▶ **REQUIRED WORK**: Scan the entries below. List each line with "functions".

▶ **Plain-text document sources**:
--- START ---

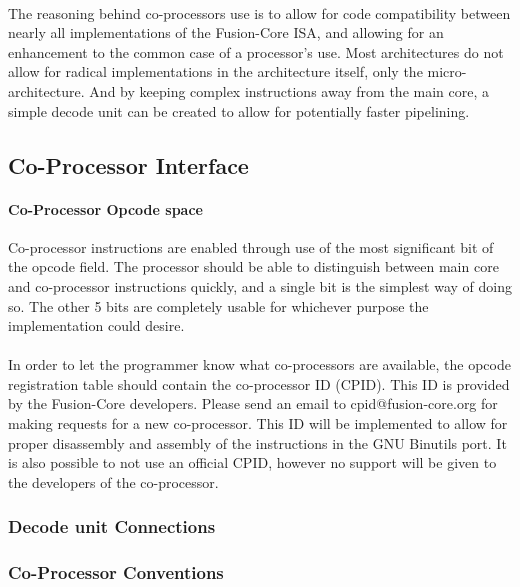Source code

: \documentclass[letterpaper, 11pt]{article}
\begin{document}
\paragraph{} The reasoning behind co-processors use is to allow for code compatibility between nearly all implementations of the Fusion-Core ISA, and
allowing for an enhancement to the common case of a processor's use. Most architectures do not allow for radical implementations in the architecture itself,
only the micro-architecture. And by keeping complex instructions away from the main core, a simple decode unit can be created to allow for potentially faster
pipelining. 

\subsection{ Co-Processor Interface}

\paragraph{ Co-Processor Opcode space} Co-processor instructions are enabled through use of the most significant bit of the opcode field. 
The processor should be able to distinguish between main core and co-processor instructions quickly, and a single bit is the simplest way of doing so.
The other 5 bits are completely usable for whichever purpose the implementation could desire.

\paragraph{} In order to let the programmer know what co-processors are available, the opcode registration table should contain the co-processor ID (CPID).
This ID is provided by the Fusion-Core developers. Please send an email to cpid@fusion-core.org for making requests for a new co-processor.
This ID will be implemented to allow for proper disassembly and assembly of the instructions in the GNU Binutils port. It is also possible to not use an official
CPID, however no support will be given to the developers of the co-processor.

\subsubsection{ Decode unit Connections}
\subsubsection{ Co-Processor Conventions}
\end{document}
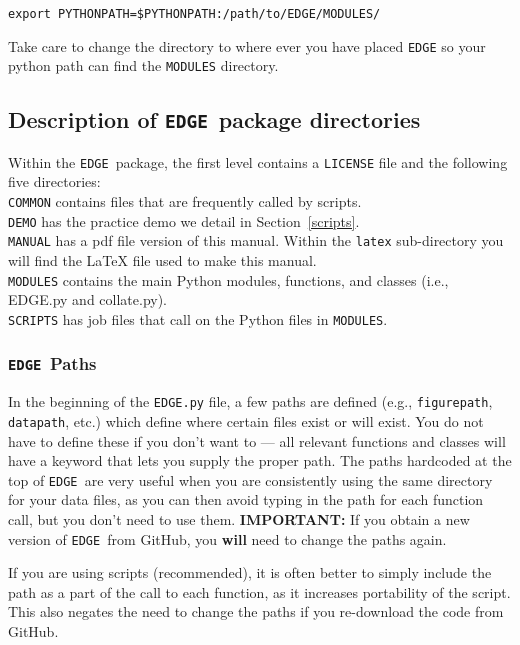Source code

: \documentclass{article}
\newcommand{\edge}{\texttt{EDGE }}
\begin{document}
\vspace{2mm}
\texttt{export PYTHONPATH=\${PYTHONPATH}:/path/to/EDGE/MODULES/}
\vspace{2mm}

Take care to change the directory to where ever you have placed \texttt{EDGE} so your python path can find the \texttt{MODULES} directory.


\subsection{Description of \edge package directories} \label{edgepackage}

Within the \edge package, the first level contains a \texttt{LICENSE} file and the following five directories:\\

\noindent \texttt{COMMON} contains files that are frequently called by scripts.
\\
\noindent \texttt{DEMO} has the practice demo we detail in Section~\ref{scripts}.
\\
\noindent \texttt{MANUAL} has a pdf file version of this manual.  Within the \texttt{latex} sub-directory you will find the LaTeX file used to make this manual.
\\
\noindent \texttt{MODULES} contains the main Python modules, functions, and classes (i.e., EDGE.py and collate.py).
\\
\noindent \texttt{SCRIPTS} has job files that call on the Python files in \texttt{MODULES}.


\subsubsection{\edge Paths} \label{paths}
In the beginning of the \texttt{EDGE.py} file, a few paths are defined (e.g., \texttt{figurepath}, \texttt{datapath}, etc.) which define where certain files exist or will exist. You do not have to define these if you don’t want to — all relevant functions and classes will have a keyword that lets you supply the proper path. The paths hardcoded at the top of \edge are very useful when you are consistently using the same directory for your data files, as you can then avoid typing in the path for each function call, but you don’t need to use them. \textbf{IMPORTANT:} If you obtain a new version of \edge from GitHub, you \textbf{will} need to change the paths again. 

If you are using scripts (recommended), it is often better to simply include the path as a part of the call to each function, as it increases portability of the script. This also negates the need to change the paths if you re-download the code from GitHub.
\end{document}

--- END ---

▶ **RESULT**:
\noindent \texttt{MODULES} contains the main Python modules, functions, and classes (i.e., EDGE.py and collate.py).
In the beginning of the \texttt{EDGE.py} file, a few paths are defined (e.g., \texttt{figurepath}, \texttt{datapath}, etc.) which define where certain files exist or will exist. You do not have to define these if you don’t want to — all relevant functions and classes will have a keyword that lets you supply the proper path. The paths hardcoded at the top of \edge are very useful when you are consistently using the same directory for your data files, as you can then avoid typing in the path for each function call, but you don’t need to use them. \textbf{IMPORTANT:} If you obtain a new version of \edge from GitHub, you \textbf{will} need to change the paths again. 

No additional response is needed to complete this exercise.